Message aux universités flamandes : on n’endigue pas l’extrémisme en lui offrant un forum !

An Van Raemdonck est membre du centre de recherche sur la culture et le genre de l’université de Gand (UGent). Elle a signé ce texte d’opinion avec une centaine de professeur·es, chercheurs·euses et scientifiques.

Temps de lecture : 3 minutes Crédit photo :

Belga

Maxime Kinique
Traducteur Maxime Kinique

Les allées et venues de Filip Dewinter (Vlaams Belang) dans nos universités ne plaisent pas à tout le monde, et cet émoi est justifié. Par cette lettre, nous voulons amplifier le mouvement de protestation qui vise à ne pas autoriser Dewinter à donner une conférence sur la théorie du grand remplacement dans l’enceinte de notre université.

Nous sommes professeur·es et chercheurs·euses et tenons à nous exprimer formellement à ce titre. Faire de la science nous tient fort à cœur et la réflexion critique est une démarche que nous encourageons en toutes circonstances. C’est précisément la raison pour laquelle nous considérons que c’est notre rôle envers la société de continuer à faire la distinction entre ce qui caractérise la pensée libre et critique et la science, d’une part, et les théories non scientifiques et dangereusement teintées d’idéologie, d’autre part. C’est pourquoi nous voulons continuer de faire la distinction entre stimuler le débat démocratique et l’étouffer. La science en soi n’est pas dénuée de normes ou valeurs, mais part toujours de certaines d’entre elles, comme le cadre de la démocratie. Une société (ou une université) qui se retranche derrière la liberté d’expression n’assume pas ses responsabilités s’il est manifeste aux yeux de tout le monde que ces valeurs sont transgressées.

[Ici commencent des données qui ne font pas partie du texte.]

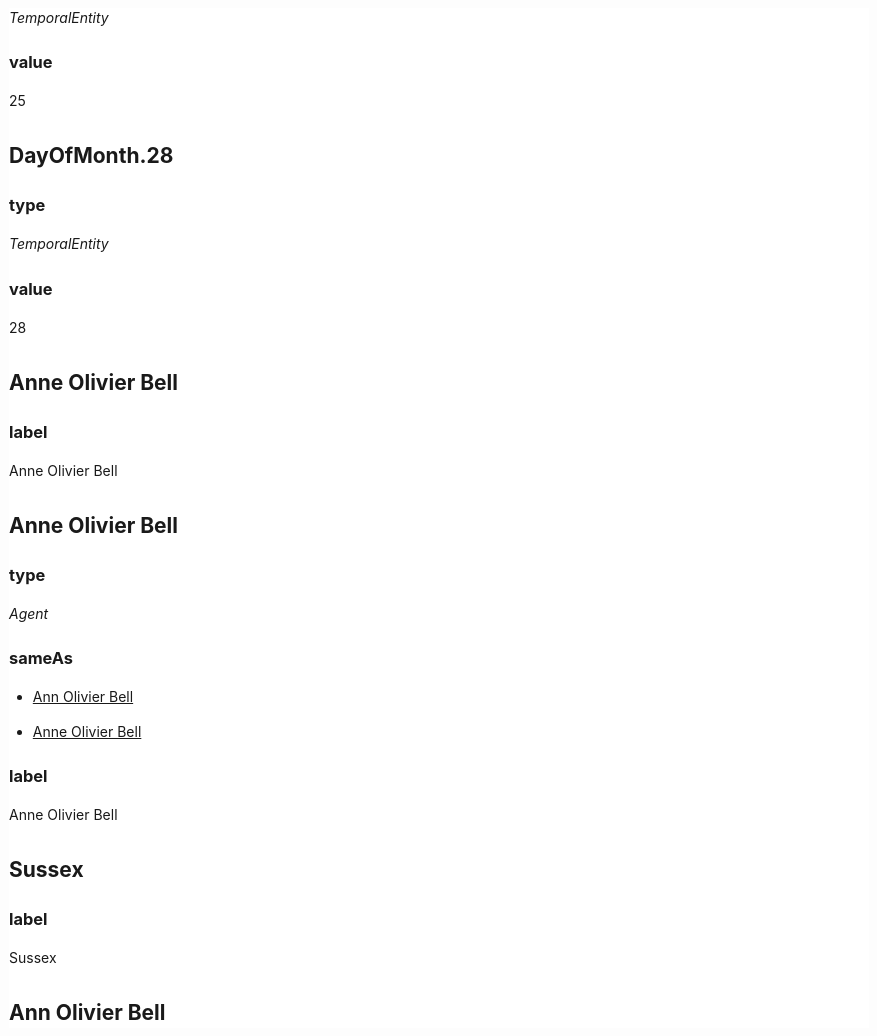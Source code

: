 *TemporalEntity*

### value


25

## DayOfMonth.28

### type


*TemporalEntity*

### value


28

## Anne Olivier Bell

### label


Anne Olivier Bell

## Anne Olivier Bell

### type


*Agent*

### sameAs

 - [Ann Olivier Bell](#Ann-Olivier-Bell)

 - [Anne Olivier Bell](#Anne-Olivier-Bell)

### label


Anne Olivier Bell

## Sussex

### label


Sussex

## Ann Olivier Bell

La coalition « Geen haat en racisme aan de UGent » (« Pas de place pour la haine et le racisme à l’université de Gand », ndt) a déjà expliqué que dans le monde, la théorie du grand remplacement a inspiré des actes terroristes visant la communauté musulmane (DM 10/11). Rik Van de Walle, le recteur de l’UGent, a réagi en disant qu’il n’interviendrait pas tant qu’aucune loi ne serait transgressée (DM 10/11). Nous sommes conscients que d’un point de vue juridique, il n’y a pas beaucoup de leviers qui permettraient de refuser cette invitation au nom d’une association d’étudiants. Mais au-delà de ces aspects technico-juridiques concernant la lutte a priori contre le racisme, ce que nous voulons surtout, c’est parler des priorités sociétales dans le climat politique actuel.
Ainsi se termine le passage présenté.